◆ **Exercise**
Without any images, write the data out exactly as it appears.

Data extracted from a collection
- - - -

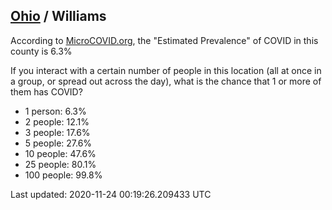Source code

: 
## [Ohio](/united-states/ohio) / Williams

According to [MicroCOVID.org](http://microcovid.org),
the "Estimated Prevalence" of COVID in this county is 6.3%

If you interact with a certain number of people in this location
(all at once in a group, or spread out across the day), what is the chance that
1 or more of them has COVID?

- 1 person: 6.3%
- 2 people: 12.1%
- 3 people: 17.6%
- 5 people: 27.6%
- 10 people: 47.6%
- 25 people: 80.1%
- 100 people: 99.8%

Last updated: 2020-11-24 00:19:26.209433 UTC

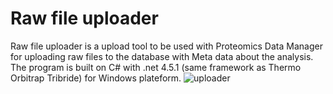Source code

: # Raw file uploader
Raw file uploader is a upload tool to be used with Proteomics Data Manager for uploading raw files to the database with Meta data about the analysis. The program is built on C# with .net 4.5.1 (same framework as Thermo Orbitrap Tribride) for Windows plateform.
![uploader](https://user-images.githubusercontent.com/77813931/153513297-89ca288a-5a61-4ac5-8373-175833e87c45.PNG)
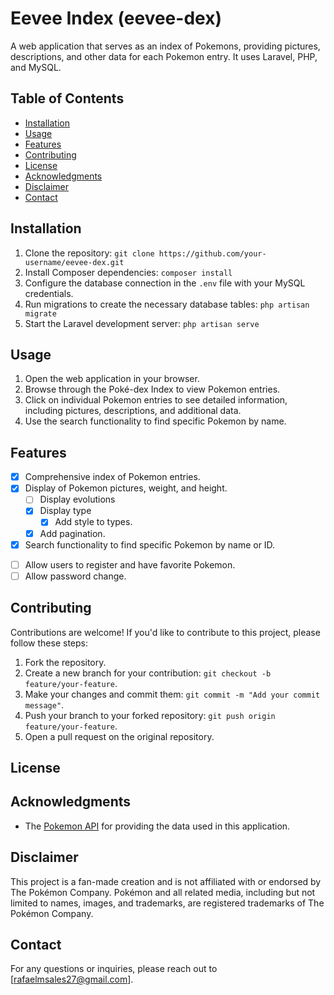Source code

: # Eevee Index (eevee-dex)

A web application that serves as an index of Pokemons, providing pictures, descriptions, and other data for each Pokemon entry. It uses Laravel, PHP, and MySQL. 

## Table of Contents

- [Installation](#installation)
- [Usage](#usage)
- [Features](#features)
- [Contributing](#contributing)
- [License](#license)
- [Acknowledgments](#acknowledgments)
- [Disclaimer](#disclaimer)
- [Contact](#contact)

## Installation

1. Clone the repository: `git clone https://github.com/your-username/eevee-dex.git`
2. Install Composer dependencies: `composer install`
3. Configure the database connection in the `.env` file with your MySQL credentials.
4. Run migrations to create the necessary database tables: `php artisan migrate`
5. Start the Laravel development server: `php artisan serve`

## Usage

1. Open the web application in your browser.
2. Browse through the Poké-dex Index to view Pokemon entries.
3. Click on individual Pokemon entries to see detailed information, including pictures, descriptions, and additional data.
4. Use the search functionality to find specific Pokemon by name.

## Features

- [x] Comprehensive index of Pokemon entries.
- [x] Display of Pokemon pictures, weight, and height.
  - [ ] Display evolutions
  - [x] Display type
    - [x] Add style to types.
  - [x] Add pagination.
- [x] Search functionality to find specific Pokemon by name or ID.
<!-- - [ ] Search by type -->
<!-- - [ ] Search by habitat -->
- [ ] Allow users to register and have favorite Pokemon.
- [ ] Allow password change.

<!-- - [ ] Have Pokemon news section linked to Pokemon official news -->

## Contributing

Contributions are welcome! If you'd like to contribute to this project, please follow these steps:

1. Fork the repository.
2. Create a new branch for your contribution: `git checkout -b feature/your-feature`.
3. Make your changes and commit them: `git commit -m "Add your commit message"`.
4. Push your branch to your forked repository: `git push origin feature/your-feature`.
5. Open a pull request on the original repository.

<!-- Please ensure that your contributions adhere to the [code of conduct](CODE_OF_CONDUCT.md). -->

## License

<!-- This project is licensed under the [MIT License](LICENSE.md). -->

## Acknowledgments

- The [Pokemon API](https://pokeapi.co/) for providing the data used in this application.

## Disclaimer

This project is a fan-made creation and is not affiliated with or endorsed by The Pokémon Company. Pokémon and all related media, including but not limited to names, images, and trademarks, are registered trademarks of The Pokémon Company.

## Contact

For any questions or inquiries, please reach out to [rafaelmsales27@gmail.com].
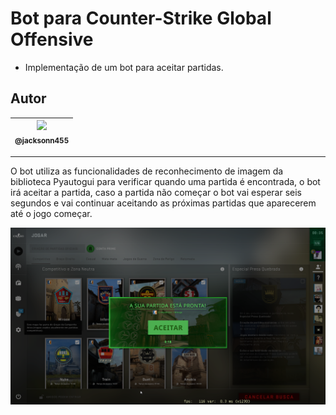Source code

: Bot para Counter-Strike Global Offensive
===============================================

- Implementação de um bot para aceitar partidas.

## Autor

 | [<img src="https://avatars1.githubusercontent.com/u/46221221?s=460&u=0d161e390cdad66e925f3d52cece6c3e65a23eb2&v=4" width=115><br><sub>@jacksonn455</sub>](https://github.com/jacksonn455) |
  | :---: |

--------------------

O bot utiliza as funcionalidades de reconhecimento de imagem da biblioteca Pyautogui para verificar quando uma partida é encontrada, o bot irá aceitar a partida, caso a partida não começar o bot vai esperar seis segundos e vai continuar aceitando as próximas partidas que aparecerem até o jogo começar.

 ![](https://github.com/jacksonn455/bot-para-aceitar-partida/blob/main/partida.png)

- - - -

◆ **Answer area**
Source code

: 
## [Ohio](/united-states/ohio) / Williams

According to [MicroCOVID.org](http://microcovid.org),
the "Estimated Prevalence" of COVID in this county is 6.3%

If you interact with a certain number of people in this location
(all at once in a group, or spread out across the day), what is the chance that
1 or more of them has COVID?

- 1 person: 6.3%
- 2 people: 12.1%
- 3 people: 17.6%
- 5 people: 27.6%
- 10 people: 47.6%
- 25 people: 80.1%
- 100 people: 99.8%

Last updated: 2020-11-24 00:19:26.209433 UTC

Source code

: # Raw file uploader
Raw file uploader is a upload tool to be used with Proteomics Data Manager for uploading raw files to the database with Meta data about the analysis. The program is built on C# with .net 4.5.1 (same framework as Thermo Orbitrap Tribride) for Windows plateform.
![uploader](https://user-images.githubusercontent.com/77813931/153513297-89ca288a-5a61-4ac5-8373-175833e87c45.PNG)
Source code

: # Eevee Index (eevee-dex)

A web application that serves as an index of Pokemons, providing pictures, descriptions, and other data for each Pokemon entry. It uses Laravel, PHP, and MySQL. 

## Table of Contents

- [Installation](#installation)
- [Usage](#usage)
- [Features](#features)
- [Contributing](#contributing)
- [License](#license)
- [Acknowledgments](#acknowledgments)
- [Disclaimer](#disclaimer)
- [Contact](#contact)

## Installation

1. Clone the repository: `git clone https://github.com/your-username/eevee-dex.git`
2. Install Composer dependencies: `composer install`
3. Configure the database connection in the `.env` file with your MySQL credentials.
4. Run migrations to create the necessary database tables: `php artisan migrate`
5. Start the Laravel development server: `php artisan serve`

## Usage

1. Open the web application in your browser.
2. Browse through the Poké-dex Index to view Pokemon entries.
3. Click on individual Pokemon entries to see detailed information, including pictures, descriptions, and additional data.
4. Use the search functionality to find specific Pokemon by name.

## Features

- [x] Comprehensive index of Pokemon entries.
- [x] Display of Pokemon pictures, weight, and height.
  - [ ] Display evolutions
  - [x] Display type
    - [x] Add style to types.
  - [x] Add pagination.
- [x] Search functionality to find specific Pokemon by name or ID.
<!-- - [ ] Search by type -->
<!-- - [ ] Search by habitat -->
- [ ] Allow users to register and have favorite Pokemon.
- [ ] Allow password change.

<!-- - [ ] Have Pokemon news section linked to Pokemon official news -->

## Contributing

Contributions are welcome! If you'd like to contribute to this project, please follow these steps:

1. Fork the repository.
2. Create a new branch for your contribution: `git checkout -b feature/your-feature`.
3. Make your changes and commit them: `git commit -m "Add your commit message"`.
4. Push your branch to your forked repository: `git push origin feature/your-feature`.
5. Open a pull request on the original repository.

<!-- Please ensure that your contributions adhere to the [code of conduct](CODE_OF_CONDUCT.md). -->

## License

<!-- This project is licensed under the [MIT License](LICENSE.md). -->

## Acknowledgments

- The [Pokemon API](https://pokeapi.co/) for providing the data used in this application.

## Disclaimer

This project is a fan-made creation and is not affiliated with or endorsed by The Pokémon Company. Pokémon and all related media, including but not limited to names, images, and trademarks, are registered trademarks of The Pokémon Company.

## Contact

For any questions or inquiries, please reach out to [rafaelmsales27@gmail.com].
Source code

: Bot para Counter-Strike Global Offensive
===============================================

- Implementação de um bot para aceitar partidas.

## Autor

 | [<img src="https://avatars1.githubusercontent.com/u/46221221?s=460&u=0d161e390cdad66e925f3d52cece6c3e65a23eb2&v=4" width=115><br><sub>@jacksonn455</sub>](https://github.com/jacksonn455) |
  | :---: |

--------------------

O bot utiliza as funcionalidades de reconhecimento de imagem da biblioteca Pyautogui para verificar quando uma partida é encontrada, o bot irá aceitar a partida, caso a partida não começar o bot vai esperar seis segundos e vai continuar aceitando as próximas partidas que aparecerem até o jogo começar.

 ![](https://github.com/jacksonn455/bot-para-aceitar-partida/blob/main/partida.png)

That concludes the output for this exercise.